Rapid Likelihood Free Inference of Compact Binary Coalescences using Accelerated Hardware
Deep Chatterjee, Ethan Marx, William Benoit, Ravi Kumar, Malina Desai, Ekaterina Govorkova, Alec Gunny, Eric Moreno, Rafia Omer, Ryan Raikman, Muhammed Saleem, Shrey Aggarwal, Michael W. Coughlin, Philip Harris, Erik Katsavounidis
TL;DR
AMPLFI delivers real-time, likelihood-free gravitational-wave parameter estimation by combining a GPU-accelerated embedding network with inverse autoregressive flows to learn posterior distributions from BBH simulations in real detector noise.
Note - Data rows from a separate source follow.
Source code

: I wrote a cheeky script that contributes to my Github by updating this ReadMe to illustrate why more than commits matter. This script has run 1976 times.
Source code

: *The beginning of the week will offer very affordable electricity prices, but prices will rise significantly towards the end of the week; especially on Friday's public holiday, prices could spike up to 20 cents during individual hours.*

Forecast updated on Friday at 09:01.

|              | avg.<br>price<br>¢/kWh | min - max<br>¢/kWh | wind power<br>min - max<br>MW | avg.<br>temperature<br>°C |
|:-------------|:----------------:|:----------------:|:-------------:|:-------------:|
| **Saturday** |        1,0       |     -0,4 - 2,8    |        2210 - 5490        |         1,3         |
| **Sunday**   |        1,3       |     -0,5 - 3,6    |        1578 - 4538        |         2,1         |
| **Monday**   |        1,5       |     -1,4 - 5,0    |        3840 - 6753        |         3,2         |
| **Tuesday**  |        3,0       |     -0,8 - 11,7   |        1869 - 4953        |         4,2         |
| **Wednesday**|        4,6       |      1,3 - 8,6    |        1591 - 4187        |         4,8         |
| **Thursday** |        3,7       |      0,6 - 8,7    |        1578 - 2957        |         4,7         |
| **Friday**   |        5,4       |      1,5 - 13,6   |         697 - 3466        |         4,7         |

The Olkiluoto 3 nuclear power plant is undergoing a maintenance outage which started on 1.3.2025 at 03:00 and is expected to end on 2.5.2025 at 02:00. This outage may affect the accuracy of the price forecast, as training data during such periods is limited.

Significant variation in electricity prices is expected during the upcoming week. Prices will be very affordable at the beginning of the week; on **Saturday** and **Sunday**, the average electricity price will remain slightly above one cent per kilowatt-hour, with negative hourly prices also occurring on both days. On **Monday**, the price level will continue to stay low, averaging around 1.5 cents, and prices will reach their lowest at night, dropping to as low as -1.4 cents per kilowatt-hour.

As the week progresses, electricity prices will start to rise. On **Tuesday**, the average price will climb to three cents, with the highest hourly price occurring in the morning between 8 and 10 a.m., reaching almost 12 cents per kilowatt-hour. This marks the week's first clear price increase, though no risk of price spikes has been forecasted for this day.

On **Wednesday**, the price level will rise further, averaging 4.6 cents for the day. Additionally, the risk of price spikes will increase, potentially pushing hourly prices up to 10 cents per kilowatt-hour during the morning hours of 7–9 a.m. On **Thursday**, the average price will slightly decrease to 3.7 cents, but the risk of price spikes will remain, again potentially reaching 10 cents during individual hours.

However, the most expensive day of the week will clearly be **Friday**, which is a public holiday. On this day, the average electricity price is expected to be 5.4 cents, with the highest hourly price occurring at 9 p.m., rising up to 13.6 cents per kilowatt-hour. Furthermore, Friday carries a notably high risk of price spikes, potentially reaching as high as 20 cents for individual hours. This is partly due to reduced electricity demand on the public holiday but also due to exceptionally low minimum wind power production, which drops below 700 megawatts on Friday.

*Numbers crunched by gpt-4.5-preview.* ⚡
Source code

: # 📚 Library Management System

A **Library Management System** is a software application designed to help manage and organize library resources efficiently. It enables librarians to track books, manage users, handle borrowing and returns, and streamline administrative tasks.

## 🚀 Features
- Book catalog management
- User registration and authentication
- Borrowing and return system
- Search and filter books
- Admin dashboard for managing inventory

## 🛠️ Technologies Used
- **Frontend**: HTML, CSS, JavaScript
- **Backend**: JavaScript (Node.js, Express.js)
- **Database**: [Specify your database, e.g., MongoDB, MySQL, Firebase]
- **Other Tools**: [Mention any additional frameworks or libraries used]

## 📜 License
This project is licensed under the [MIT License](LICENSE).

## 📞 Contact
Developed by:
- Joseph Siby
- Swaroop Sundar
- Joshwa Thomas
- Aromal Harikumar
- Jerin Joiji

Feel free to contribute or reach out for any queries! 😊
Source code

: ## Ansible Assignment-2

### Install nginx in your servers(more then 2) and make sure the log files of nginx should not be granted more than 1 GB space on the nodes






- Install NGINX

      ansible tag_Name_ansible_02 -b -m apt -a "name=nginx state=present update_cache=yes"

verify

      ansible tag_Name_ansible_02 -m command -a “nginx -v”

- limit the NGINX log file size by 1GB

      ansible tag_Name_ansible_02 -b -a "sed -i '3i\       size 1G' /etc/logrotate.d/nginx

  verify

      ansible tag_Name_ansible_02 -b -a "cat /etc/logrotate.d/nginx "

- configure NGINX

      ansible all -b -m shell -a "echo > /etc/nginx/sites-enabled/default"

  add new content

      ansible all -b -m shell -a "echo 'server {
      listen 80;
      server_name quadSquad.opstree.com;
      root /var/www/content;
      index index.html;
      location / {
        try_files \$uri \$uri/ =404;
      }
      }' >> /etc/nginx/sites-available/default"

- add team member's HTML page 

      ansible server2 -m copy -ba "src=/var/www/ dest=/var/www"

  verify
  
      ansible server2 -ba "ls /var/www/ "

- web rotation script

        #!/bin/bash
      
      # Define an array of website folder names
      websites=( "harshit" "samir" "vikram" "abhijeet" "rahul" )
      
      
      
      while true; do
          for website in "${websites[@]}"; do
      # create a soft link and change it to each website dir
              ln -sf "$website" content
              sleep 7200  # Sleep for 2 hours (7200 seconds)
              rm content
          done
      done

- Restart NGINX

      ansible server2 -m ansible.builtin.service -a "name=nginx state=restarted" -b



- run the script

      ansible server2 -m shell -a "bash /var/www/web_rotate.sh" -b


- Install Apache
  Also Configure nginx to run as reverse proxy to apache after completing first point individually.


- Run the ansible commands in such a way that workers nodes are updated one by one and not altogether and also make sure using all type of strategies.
Integrated with Aframe, the framework minimizes latency by keeping data on GPUs, generating waveforms on the fly, and performing fast posterior sampling to produce online data products such as skymaps. The results show AMPLFI achieves low-latency inference with reasonable agreement to traditional Bayesian methods for intrinsic parameters, while extrinsic parameters and sky localization remain more challenging, highlighting the need for targeted improvements and periodic re-training. Overall, this work demonstrates a practical path to online GW alerts and multi-messenger follow-up by leveraging accelerators and likelihood-free inference, with potential extension to broader CBC and non-CBC morphologies.
Abstract
We report a gravitational-wave parameter estimation algorithm, AMPLFI, based on likelihood-free inference using normalizing flows. The focus of AMPLFI is to perform real-time parameter estimation for candidates detected by machine-learning based compact binary coalescence search, Aframe. We present details of our algorithm and optimizations done related to data-loading and pre-processing on accelerated hardware. We train our model using binary black-hole (BBH) simulations on real LIGO-Virgo detector noise. Our model has $\sim 6$ million trainable parameters with training times $\lesssim 24$ hours. Based on online deployment on a mock data stream of LIGO-Virgo data, Aframe + AMPLFI is able to pick up BBH candidates and infer parameters for real-time alerts from data acquisition with a net latency of $\sim 6$s.